Ce n’est pas un secret : depuis quelques années, la Scandinavie donne le ton à la gastronomie mondiale. C’est particulièrement vrai pour ce petit pays qu’est le Danemark, qui peut compter sur René Redzepi pour briller au firmament de la cuisine. Ce bosseur hors normes et son restaurant Noma incarnent avant tout une rupture vis-à-vis de la tradition culinaire française. C’est que, formé à Montpellier (les frères Pourcel), à New York (Thomas Keller) et en Espagne (Ferran Adrià), le Danois s’est senti fort dépourvu une fois sa formation accomplie. Le retour au pays, il ne l’a jamais caché, s’est fait sous le signe de la frustration.  » Le Danemark était pauvre et il fallait l’accepter. Nous n’avions pas de produits aussi luxueux que la France, mais cette pauvreté, cette cuisine vivrière faite d’herbes, de légumes racines, de pommes de terre, de poissons fumés ou salés et de très peu de viande pouvait devenir une véritable richesse « , confiait-il en 2011 au journaliste Luc Dubanchet (1). Redzepi fait de l’économie de moyen sa marque de fabrique, transposant en cuisine les préceptes du manifeste pro-sobriété  » Dogme 95  » du cinéaste Lars von Trier. Pour rappel, celui-ci s’appuie sur une charte dont le premier article –  » Le tournage doit être fait sur place. Les accessoires et décors ne doivent pas être importés (si on a besoin d’un accessoire particulier pour l’histoire, choisir un endroit où cet accessoire est présent)  » – en dit long sur une certaine promotion du local. Le tout pour une révélation qui a engendré un nouveau paradigme alimentaire sur le socle duquel la gastronomie évolue aujourd’hui. Si ce modèle a été facilement adopté par les magazines et certains classements de restaurants, tel le World’s 50 Best, il lui reste encore à conquérir des pans entiers du secteur de l’alimentation. Ainsi des concours culinaires que le modèle français domine, à l’instar du Bocuse d’or, compétition ultramédiatisée qui s’appuie sur des plats imposés et se déploie sur trois zones géographiques, à savoir l’Europe, l’Asie et l’Amérique latine.

À BICYCLETTE

Depuis deux ans, The Native Cooking Award propose une intéressante alternative à la cuisine-spectacle pratiquée lors des joutes internationales. Cette initiative danoise met la cueillette et le locavorisme au centre de sa démarche. On la doit à Susanne Hovmand-Simonsen, brillante entrepreneuse à la tête de Knuthenlund, une ferme de 1 000 hectares convertie au bio qui fournit en fromage de brebis, crème, yaourt, agneau, porc  » Old Danish Pig « … de nombreux restaurants étoilés de par le monde.

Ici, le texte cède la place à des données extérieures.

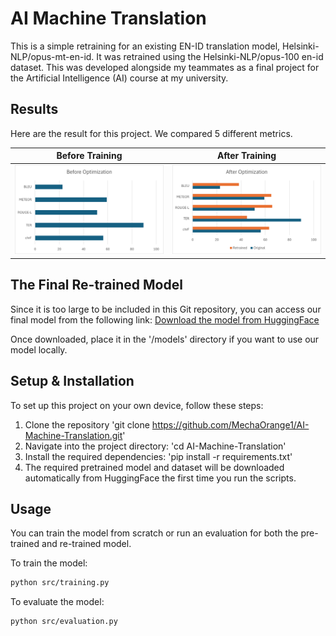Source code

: # AI Machine Translation

This is a simple retraining for an existing EN-ID translation model, Helsinki-NLP/opus-mt-en-id. It was retrained using the Helsinki-NLP/opus-100 en-id dataset. This was developed alongside my teammates as a final project for the Artificial Intelligence (AI) course at my university.

## Results

Here are the result for this project. We compared 5 different metrics.

| Before Training | After Training |
| :-------------: | :------------: |
| ![Before Graph](./results/graphbefore.png) | ![After Graph](./results/graphafter.png) |

## The Final Re-trained Model

Since it is too large to be included in this Git repository, you can access our final model from the following link:
[Download the model from HuggingFace](https://huggingface.co/Mechabruh/retrained_model_2nd_iter)

Once downloaded, place it in the '/models' directory if you want to use our model locally.

## Setup & Installation

To set up this project on your own device, follow these steps:

1. Clone the repository 'git clone https://github.com/MechaOrange1/AI-Machine-Translation.git'
2. Navigate into the project directory: 'cd AI-Machine-Translation'
3. Install the required dependencies: 'pip install -r requirements.txt'
4. The required pretrained model and dataset will be downloaded automatically from HuggingFace the first time you run the scripts.

## Usage

You can train the model from scratch or run an evaluation for both the pre-trained and re-trained model.

To train the model:
```bash
python src/training.py
```

To evaluate the model:
```bash
python src/evaluation.py
```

En septembre dernier, l’édition 2013 a réuni cinq pays : la France, l’Allemagne, le Danemark, la Norvège et, pour la première fois, la Belgique. Les règles du jeu ? Préparer un menu 3 services – entrée, plat et dessert – en exploitant les ressources locales à glaner directement dans la nature. Le matériel ?  » Unplugged  » – comprendre  » sans électricité  » et réduit au minimum, les chefs ne pouvant emmener que leurs couteaux avec eux. L’organisation fournit le reste, c’est-à-dire une table de feu, du charbon de bois, des plats, des assiettes, de la viande d’agneau – car il n’est pas question de chasser -, de l’eau courante, du sel… et un vélo. Celui-ci s’avère un élément indispensable pour arpenter les environs. La compétition se déroule sur l’une des régions les plus fertiles d’Europe, l’île de Lolland, située à une centaine de kilomètres au sud de Copenhague. Ce terroir est prisé par les chefs danois, notamment René Redzepi qui y emmène ses équipes pour de fructueuses cueillettes.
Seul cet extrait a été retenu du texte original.